Sum of 4 squares decomposition is the well-known result. I'm interested only in negative/non-negative separation with focus on efficiency and large numbers. I'm looking for alternatives or extensions like sum of five or with multipliers.

Any known chance to do better than expected $\log^2(n)$ time (Paul Pollack and Enrique Treviño, "FINDING THE FOUR SQUARES IN LAGRANGE’S THEOREM") with alternatives?

Answer 1

I think I found an efficient way to do so. Proceed like that to find four numbers $a, b, c, d$, having their squares add up to a given integer:

1. Given a random number $n$, assign $a:=\lfloor{\sqrt{n}}\rfloor$.
2. Assign $b:=\lfloor{\sqrt{n-a^2}}\rfloor$.
3. Call the remainder $m:=n-a^2-b^2$. Check, in this order:
4. Is $m\equiv 1$ $(\mathop{mod} 4)$? If not, decrease $a$ by $1$ and go to Step 2.
5. Is $m$ prime? If not, decrease $a$ by $1$ and go to Step 2.
6. $p:=m$ is now a prime $\equiv 1$ $(\mathop{mod} 4)$.
7. Find a square root of $-1$ $(\mathop{mod} p)$. A common way to do this is to take random numbers $x$ and compute $y=x^{(p-1) \over 4}$. $y^2 \equiv -1$ $(\mathop{mod} p)$ sometimes.
8. $r:=y$ is now a square root of $-1$.
9. This allows to state $r^2 + 1^2 \equiv 0$ $(\mathop{mod} p)$.
10. Now, use the euclidean algorithm to find a factor $s$ of $r$ so that $s\approx{\sqrt{p}}$ and $r\cdot s\approx{\sqrt{p}}$ $(\mathop{mod} p)$ (Thue's Lemma)
11. Step 10 always appears to find two numbers whose squares add up to $p$. This means we found the missing two squares.

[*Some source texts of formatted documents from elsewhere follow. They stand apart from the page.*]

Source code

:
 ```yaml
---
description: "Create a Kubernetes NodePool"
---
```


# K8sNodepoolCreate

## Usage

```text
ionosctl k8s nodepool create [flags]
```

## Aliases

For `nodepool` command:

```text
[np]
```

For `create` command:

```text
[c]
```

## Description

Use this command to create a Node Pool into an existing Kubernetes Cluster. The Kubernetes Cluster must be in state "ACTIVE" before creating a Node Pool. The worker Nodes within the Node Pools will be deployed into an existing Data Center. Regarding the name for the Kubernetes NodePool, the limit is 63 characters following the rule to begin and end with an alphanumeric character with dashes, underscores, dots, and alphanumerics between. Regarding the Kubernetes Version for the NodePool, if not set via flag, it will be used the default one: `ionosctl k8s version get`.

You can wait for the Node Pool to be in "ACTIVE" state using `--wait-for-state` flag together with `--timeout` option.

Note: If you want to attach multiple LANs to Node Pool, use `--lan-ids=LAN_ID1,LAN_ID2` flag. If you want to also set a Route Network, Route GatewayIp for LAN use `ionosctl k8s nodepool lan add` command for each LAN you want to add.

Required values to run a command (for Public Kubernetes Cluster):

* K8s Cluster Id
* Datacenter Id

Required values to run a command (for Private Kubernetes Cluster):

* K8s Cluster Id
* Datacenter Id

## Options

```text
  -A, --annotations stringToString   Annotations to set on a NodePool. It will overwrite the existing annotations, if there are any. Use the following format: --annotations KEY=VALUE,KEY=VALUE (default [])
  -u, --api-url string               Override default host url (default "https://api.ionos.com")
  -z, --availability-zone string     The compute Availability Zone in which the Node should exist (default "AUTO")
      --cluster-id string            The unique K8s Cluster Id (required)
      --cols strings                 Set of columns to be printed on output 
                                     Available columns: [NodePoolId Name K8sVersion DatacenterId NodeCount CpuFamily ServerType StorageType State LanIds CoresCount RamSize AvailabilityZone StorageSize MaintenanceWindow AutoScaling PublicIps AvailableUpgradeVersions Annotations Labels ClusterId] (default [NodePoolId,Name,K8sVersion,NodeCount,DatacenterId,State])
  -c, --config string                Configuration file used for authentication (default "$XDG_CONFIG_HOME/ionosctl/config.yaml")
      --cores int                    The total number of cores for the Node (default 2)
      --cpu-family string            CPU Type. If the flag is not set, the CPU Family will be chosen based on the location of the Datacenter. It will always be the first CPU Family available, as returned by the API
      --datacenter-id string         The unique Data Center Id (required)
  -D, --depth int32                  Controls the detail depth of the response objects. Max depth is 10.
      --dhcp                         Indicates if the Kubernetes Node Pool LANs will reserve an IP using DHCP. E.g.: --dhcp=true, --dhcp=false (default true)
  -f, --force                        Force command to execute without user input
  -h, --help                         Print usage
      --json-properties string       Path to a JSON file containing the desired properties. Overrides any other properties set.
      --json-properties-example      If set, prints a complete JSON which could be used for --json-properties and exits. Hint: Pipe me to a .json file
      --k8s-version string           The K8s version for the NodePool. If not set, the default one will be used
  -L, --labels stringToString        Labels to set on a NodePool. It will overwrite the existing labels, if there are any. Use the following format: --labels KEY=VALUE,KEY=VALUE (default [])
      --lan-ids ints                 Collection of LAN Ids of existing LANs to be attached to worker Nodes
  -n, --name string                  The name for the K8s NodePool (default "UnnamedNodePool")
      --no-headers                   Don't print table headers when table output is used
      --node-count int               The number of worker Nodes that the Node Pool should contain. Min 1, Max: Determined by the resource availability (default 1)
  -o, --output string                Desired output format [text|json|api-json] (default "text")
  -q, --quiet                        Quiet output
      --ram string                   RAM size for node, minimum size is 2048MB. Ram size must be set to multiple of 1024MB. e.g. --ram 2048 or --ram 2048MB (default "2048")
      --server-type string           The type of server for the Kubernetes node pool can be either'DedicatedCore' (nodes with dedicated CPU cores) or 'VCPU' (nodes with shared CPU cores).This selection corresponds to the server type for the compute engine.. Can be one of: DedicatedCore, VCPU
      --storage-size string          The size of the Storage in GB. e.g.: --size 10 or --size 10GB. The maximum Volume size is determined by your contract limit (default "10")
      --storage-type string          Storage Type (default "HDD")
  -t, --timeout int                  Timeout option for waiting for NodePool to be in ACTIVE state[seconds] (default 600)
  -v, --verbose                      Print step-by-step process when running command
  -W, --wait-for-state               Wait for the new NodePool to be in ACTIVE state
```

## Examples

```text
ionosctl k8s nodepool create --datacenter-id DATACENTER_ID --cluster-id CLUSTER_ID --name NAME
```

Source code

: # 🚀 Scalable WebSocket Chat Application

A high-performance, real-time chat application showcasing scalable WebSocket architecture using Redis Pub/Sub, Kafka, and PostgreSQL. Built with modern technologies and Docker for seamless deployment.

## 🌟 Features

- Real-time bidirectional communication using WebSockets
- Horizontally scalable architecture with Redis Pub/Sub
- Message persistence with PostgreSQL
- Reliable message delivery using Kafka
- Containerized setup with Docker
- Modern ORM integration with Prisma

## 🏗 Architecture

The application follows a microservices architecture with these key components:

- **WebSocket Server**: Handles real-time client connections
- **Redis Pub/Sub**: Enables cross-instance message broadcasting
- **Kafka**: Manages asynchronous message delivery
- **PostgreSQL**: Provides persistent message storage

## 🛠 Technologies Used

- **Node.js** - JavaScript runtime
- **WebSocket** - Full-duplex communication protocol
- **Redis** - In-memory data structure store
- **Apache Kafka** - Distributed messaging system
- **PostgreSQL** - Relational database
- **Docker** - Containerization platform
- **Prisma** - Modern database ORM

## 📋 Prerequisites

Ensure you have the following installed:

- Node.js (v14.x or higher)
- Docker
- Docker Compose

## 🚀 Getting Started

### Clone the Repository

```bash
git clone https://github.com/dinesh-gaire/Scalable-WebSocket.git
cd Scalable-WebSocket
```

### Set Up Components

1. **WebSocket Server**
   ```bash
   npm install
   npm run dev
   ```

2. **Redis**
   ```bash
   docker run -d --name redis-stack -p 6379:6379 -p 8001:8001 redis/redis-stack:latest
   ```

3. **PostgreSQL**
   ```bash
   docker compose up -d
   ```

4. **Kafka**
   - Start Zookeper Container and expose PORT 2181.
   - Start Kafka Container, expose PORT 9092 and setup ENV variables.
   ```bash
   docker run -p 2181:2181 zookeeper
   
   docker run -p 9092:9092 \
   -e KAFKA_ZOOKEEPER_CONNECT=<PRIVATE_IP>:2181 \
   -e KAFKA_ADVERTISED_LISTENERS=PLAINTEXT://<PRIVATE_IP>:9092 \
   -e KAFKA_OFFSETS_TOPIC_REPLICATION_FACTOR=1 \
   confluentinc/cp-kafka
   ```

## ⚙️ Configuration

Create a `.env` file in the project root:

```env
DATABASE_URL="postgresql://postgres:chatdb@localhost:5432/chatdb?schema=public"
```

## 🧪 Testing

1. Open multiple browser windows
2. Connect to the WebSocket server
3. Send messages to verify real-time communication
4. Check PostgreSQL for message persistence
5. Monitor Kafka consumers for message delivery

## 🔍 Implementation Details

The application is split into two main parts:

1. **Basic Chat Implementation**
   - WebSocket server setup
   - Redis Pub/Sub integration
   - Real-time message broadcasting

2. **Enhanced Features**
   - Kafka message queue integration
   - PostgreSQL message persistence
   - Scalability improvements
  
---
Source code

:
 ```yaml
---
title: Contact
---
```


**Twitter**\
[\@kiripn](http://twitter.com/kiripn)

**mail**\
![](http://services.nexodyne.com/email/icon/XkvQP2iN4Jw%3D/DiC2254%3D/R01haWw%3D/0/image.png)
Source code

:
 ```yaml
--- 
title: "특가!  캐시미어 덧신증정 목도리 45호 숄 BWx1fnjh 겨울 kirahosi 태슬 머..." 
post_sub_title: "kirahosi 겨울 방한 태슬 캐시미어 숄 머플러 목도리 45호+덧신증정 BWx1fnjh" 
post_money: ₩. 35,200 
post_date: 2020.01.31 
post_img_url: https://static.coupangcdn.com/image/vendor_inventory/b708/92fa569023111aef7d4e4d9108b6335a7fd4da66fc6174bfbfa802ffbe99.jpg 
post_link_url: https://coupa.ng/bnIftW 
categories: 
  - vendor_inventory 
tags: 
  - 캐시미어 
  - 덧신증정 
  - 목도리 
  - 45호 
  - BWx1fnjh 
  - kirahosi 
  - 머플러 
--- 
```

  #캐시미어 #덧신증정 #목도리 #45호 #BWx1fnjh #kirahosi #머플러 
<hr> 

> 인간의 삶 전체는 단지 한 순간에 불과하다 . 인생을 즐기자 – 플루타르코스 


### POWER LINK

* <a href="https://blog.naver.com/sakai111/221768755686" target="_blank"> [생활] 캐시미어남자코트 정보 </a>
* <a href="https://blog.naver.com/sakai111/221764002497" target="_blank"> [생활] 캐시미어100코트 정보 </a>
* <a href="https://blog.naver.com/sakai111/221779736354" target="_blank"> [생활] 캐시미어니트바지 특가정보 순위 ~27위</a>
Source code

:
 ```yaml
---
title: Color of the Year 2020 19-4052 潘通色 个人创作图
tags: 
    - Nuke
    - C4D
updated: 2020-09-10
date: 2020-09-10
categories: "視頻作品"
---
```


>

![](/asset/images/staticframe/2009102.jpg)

Finding a suitable prime is not hard. It depends on the density of primes around $n^{1\over 4}$. Roots of $-1$ are readily available modulo these primes. The ("extended") euclidean algorithm isn't hard, either. I do not know why, but it always appears to find exactly the two squares that fit. They even turn up twice, once with a flipped sign.